The short-billed honeycreeper is a bird of the central and western Amazon Basin. It is found in Venezuela in the southwestern half of Bolivar and essentially all of Amazonas states. From there its range extends east through Guyana into Suriname and south through the southeastern third of Colombia, through eastern Ecuador at widely scattered locations, and into northeastern Peru to eastern Pasco Department. From Colombia and Peru its range extends east into western Brazil to a line roughly traced from northern Amazonas to southern Pará and northern Mato Grosso and back west to western Rondônia (where it slightly extends into far northern Bolivia) and west-central Amazonas.
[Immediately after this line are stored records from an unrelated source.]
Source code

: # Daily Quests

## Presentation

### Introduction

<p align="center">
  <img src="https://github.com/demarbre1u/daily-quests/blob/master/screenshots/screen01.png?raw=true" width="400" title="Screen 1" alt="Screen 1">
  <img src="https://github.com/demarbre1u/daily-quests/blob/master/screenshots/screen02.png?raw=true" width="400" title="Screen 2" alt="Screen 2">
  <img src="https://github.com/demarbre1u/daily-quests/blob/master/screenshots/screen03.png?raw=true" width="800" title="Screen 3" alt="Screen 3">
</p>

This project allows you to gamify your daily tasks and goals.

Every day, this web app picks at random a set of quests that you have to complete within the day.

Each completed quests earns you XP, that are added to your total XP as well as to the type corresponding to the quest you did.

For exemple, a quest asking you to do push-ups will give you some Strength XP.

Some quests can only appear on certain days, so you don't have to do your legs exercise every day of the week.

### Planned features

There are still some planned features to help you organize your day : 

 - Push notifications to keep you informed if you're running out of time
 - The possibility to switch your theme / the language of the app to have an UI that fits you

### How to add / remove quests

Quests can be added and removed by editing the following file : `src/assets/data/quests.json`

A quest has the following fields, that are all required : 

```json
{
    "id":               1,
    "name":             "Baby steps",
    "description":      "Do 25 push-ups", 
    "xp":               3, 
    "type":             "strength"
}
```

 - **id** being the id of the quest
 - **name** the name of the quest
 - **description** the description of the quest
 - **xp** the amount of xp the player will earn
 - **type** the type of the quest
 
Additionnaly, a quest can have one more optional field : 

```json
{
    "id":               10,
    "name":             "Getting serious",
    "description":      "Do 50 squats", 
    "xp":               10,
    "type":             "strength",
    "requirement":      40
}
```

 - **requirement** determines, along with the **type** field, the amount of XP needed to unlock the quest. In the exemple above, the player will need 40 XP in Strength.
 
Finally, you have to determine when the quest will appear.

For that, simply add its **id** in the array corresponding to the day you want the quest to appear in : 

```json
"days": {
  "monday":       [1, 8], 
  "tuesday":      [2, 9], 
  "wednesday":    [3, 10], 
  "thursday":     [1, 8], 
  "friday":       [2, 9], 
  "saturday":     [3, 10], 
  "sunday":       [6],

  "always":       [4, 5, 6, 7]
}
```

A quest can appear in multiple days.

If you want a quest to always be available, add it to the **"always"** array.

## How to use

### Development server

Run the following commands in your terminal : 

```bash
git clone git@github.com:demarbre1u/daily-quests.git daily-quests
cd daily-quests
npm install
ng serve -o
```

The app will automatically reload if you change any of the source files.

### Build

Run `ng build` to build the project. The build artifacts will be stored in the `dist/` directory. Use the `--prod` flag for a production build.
The short-billed honeycreeper primarily inhabits the canopy, edges, and moderately treed clearings of tall terra firme and várzea forest. Much of its habitat is on nutrient-poor soils such as white sands and yellow soils. In elevation it reaches about 400 m in Venezuela, Colombia, Ecuador, and Brazil and 1000 m in Peru.

==Behavior==
===Movement===

The short-billed honeycreeper is a year-round resident.

===Feeding===

The short-billed honeycreeper's diet has not been studied but is known to include fruit, insects and other arthropods, nectar, and seeds. They typically forage singly or in pairs and almost always as members of a mixed-species feeding flock. Unlike the other three members of the genus, they seldom gather in same-species flocks. They take most of their prey from foliage in the forest canopy.

===Breeding===

Nothing is known about the short-billed honeycreeper's breeding biology.

===Vocalization===

As of August 2026 neither xeno-canto nor the Cornell Lab of Ornithology's Macaulay Library had recordings of a short-billed honeycreeper song. Its call has been described as "a short, high, rising tsee?".

==Status==

The IUCN has assessed the short-billed honeycreeper as being of Least Concern. It has a very large range; its population size is not known and is believed to be decreasing. No immediate threats have been identified. In Venezuela it is fairly common in sandy soil forest but "uncommon with records widely scattered" elsewhere. It is "locally common" in Colombia, "rare and local" in Ecuador, "uncommon to locally fairly common" in Peru, and "uncommon to rare" in Brazil. It occurs in several protected areas and has "a high sensitivity to human disturbance".